I've had a resting bitch face since the seventh grade, and predators tend to have an instinct for which targets will make a fuss. But I developed my fuck-off attitude because seventh grade was when the girls started wearing bras and the boys decided it was fun to snap them. Eighth grade was when I had a guy grab my ass in the stairwell for no apparent reason. I gave him a look of death and ran, and to this day I wish I'd shoved him head-first down the stairs. But that's the thing—so often you can't believe anyone could be that uncouth, and by the time you think to react the societal restraints have kicked in and you know an altercation is going to cause you more trouble than simply swallowing the insult.
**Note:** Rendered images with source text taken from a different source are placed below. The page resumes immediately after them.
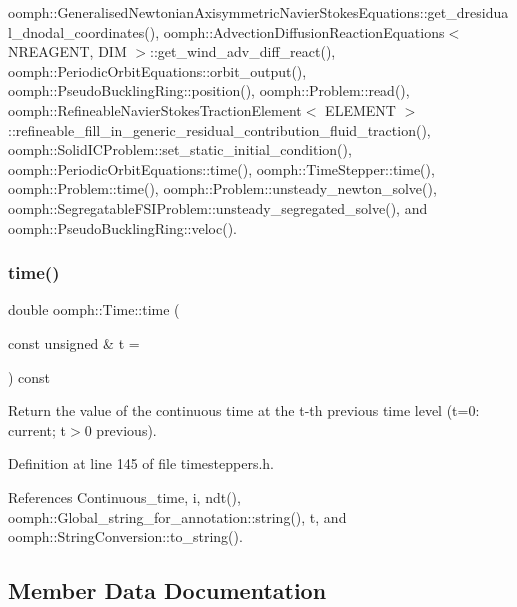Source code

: oomph\+::\+Generalised\+Newtonian\+Axisymmetric\+Navier\+Stokes\+Equations\+::get\+\_\+dresidual\+\_\+dnodal\+\_\+coordinates(), oomph\+::\+Advection\+Diffusion\+Reaction\+Equations$<$ N\+R\+E\+A\+G\+E\+N\+T, D\+I\+M $>$\+::get\+\_\+wind\+\_\+adv\+\_\+diff\+\_\+react(), oomph\+::\+Periodic\+Orbit\+Equations\+::orbit\+\_\+output(), oomph\+::\+Pseudo\+Buckling\+Ring\+::position(), oomph\+::\+Problem\+::read(), oomph\+::\+Refineable\+Navier\+Stokes\+Traction\+Element$<$ E\+L\+E\+M\+E\+N\+T $>$\+::refineable\+\_\+fill\+\_\+in\+\_\+generic\+\_\+residual\+\_\+contribution\+\_\+fluid\+\_\+traction(), oomph\+::\+Solid\+I\+C\+Problem\+::set\+\_\+static\+\_\+initial\+\_\+condition(), oomph\+::\+Periodic\+Orbit\+Equations\+::time(), oomph\+::\+Time\+Stepper\+::time(), oomph\+::\+Problem\+::time(), oomph\+::\+Problem\+::unsteady\+\_\+newton\+\_\+solve(), oomph\+::\+Segregatable\+F\+S\+I\+Problem\+::unsteady\+\_\+segregated\+\_\+solve(), and oomph\+::\+Pseudo\+Buckling\+Ring\+::veloc().

\mbox{\label{classoomph_1_1Time_a4af91dd6c41ca7defd431bf53c518ba5}} 
\subsubsection{\texorpdfstring{time()}{time()}\hspace{0.1cm}{\footnotesize\ttfamily [2/2]}}
{\footnotesize\ttfamily double oomph\+::\+Time\+::time (\begin{DoxyParamCaption}\item[{const unsigned \&}]{t = {} }\end{DoxyParamCaption}) const\hspace{0.3cm}{\ttfamily [inline]}}



Return the value of the continuous time at the t-\/th previous time level (t=0\+: current; t$>$0 previous). 



Definition at line 145 of file timesteppers.\+h.



References Continuous\+\_\+time, i, ndt(), oomph\+::\+Global\+\_\+string\+\_\+for\+\_\+annotation\+::string(), t, and oomph\+::\+String\+Conversion\+::to\+\_\+string().



\subsection{Member Data Documentation}
\mbox{\label{classoomph_1_1Time_a0d304d449babd0531b76668c6548ad4b}}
I had highly protective parents. Overly-protective, a lot of people think, when they hear how I was raised. But I heard things too, about the closets and bedrooms and church camp outhouses in which other girls found themselves cornered. My parents protected me while I was too young to know my own intentions, much less read other people's, and from this vantage point I'm not sorry. My dad taught me early on that my body was mine and I had every right—indeed, a duty—to defend myself. He was the first to show me how to use knees and elbows, leverage and quickness, knives and rolled-up magazines.
Since high school I've been both lucky and very, very careful. I am cool with strangers. I distrust men who try to do me favors (and I've hurt some feelings along the way, but oddly enough the good guys always seem to understand in the end). For a long time I had a string of boyfriends who were weak in some way, whom I could stave off emotionally or physically. I'm not proud of that. It wasn't healthy for me or them, but in retrospect I know it was the self-protective instinct doing its job.
It's telling that my husband, the Sparring Partner, is the only man I've been in a relationship with who doesn't pooh-pooh me when I tell him about the shit I put up with in every venue: the mansplainers in writer's groups/kung fu class, the smarmy fans at conventions, the condescending/inappropriate coworkers, the curb people pestering me in the park when I'm trying to work out, the precautions I take while walking to my car or working conventions or staying in hotels. The time a couple of guys "interviewed" me on a deserted street and apparently decided I was too much of an unknown quantity.
I like to think I'm invulnerable. I'm not, of course. As I said I've been both lucky and careful. But I'm forty-three now, and I have to wonder if anyone's luck can last a lifetime. I wonder, how long before I start to look like a frail older woman, a target, a stuck-up old bitch who needs to be taught a lesson? Or I just happen to get caught in the wrong place at the wrong time with a male (not a man) whose sense of entitlement outweighs his sense of decency, civil restraint, and/or self-preservation? Even if I come out of said hypothetical altercation physically unscathed, I'm not such a fool to think that it won't leave scars. Because how can anyone be that uncouth? And how could I have failed to see it coming?